◆ What you are asked to do: Repeat the entries shown below with every word and mark intact.

━━━ Data supplied

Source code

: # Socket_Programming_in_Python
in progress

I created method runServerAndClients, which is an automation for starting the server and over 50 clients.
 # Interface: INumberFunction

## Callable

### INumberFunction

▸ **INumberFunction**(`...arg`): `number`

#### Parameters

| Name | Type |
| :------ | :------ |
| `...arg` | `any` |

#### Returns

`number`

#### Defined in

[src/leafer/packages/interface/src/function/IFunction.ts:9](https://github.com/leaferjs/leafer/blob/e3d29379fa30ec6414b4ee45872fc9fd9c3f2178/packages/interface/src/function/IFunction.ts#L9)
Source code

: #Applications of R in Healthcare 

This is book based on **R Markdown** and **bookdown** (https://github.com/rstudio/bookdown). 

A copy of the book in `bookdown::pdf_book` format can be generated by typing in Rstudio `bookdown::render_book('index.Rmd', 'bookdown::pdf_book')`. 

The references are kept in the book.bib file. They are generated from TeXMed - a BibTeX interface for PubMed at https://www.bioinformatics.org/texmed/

━━━━━━

◆ Response to the task:
Source code

: # Socket_Programming_in_Python
in progress

I created method runServerAndClients, which is an automation for starting the server and over 50 clients.
 # Interface: INumberFunction

## Callable

### INumberFunction

▸ **INumberFunction**(`...arg`): `number`

#### Parameters

| Name | Type |
| :------ | :------ |
| `...arg` | `any` |

#### Returns

`number`

#### Defined in

[src/leafer/packages/interface/src/function/IFunction.ts:9](https://github.com/leaferjs/leafer/blob/e3d29379fa30ec6414b4ee45872fc9fd9c3f2178/packages/interface/src/function/IFunction.ts#L9)
Source code

: #Applications of R in Healthcare 

This is book based on **R Markdown** and **bookdown** (https://github.com/rstudio/bookdown). 

A copy of the book in `bookdown::pdf_book` format can be generated by typing in Rstudio `bookdown::render_book('index.Rmd', 'bookdown::pdf_book')`. 

The references are kept in the book.bib file. They are generated from TeXMed - a BibTeX interface for PubMed at https://www.bioinformatics.org/texmed/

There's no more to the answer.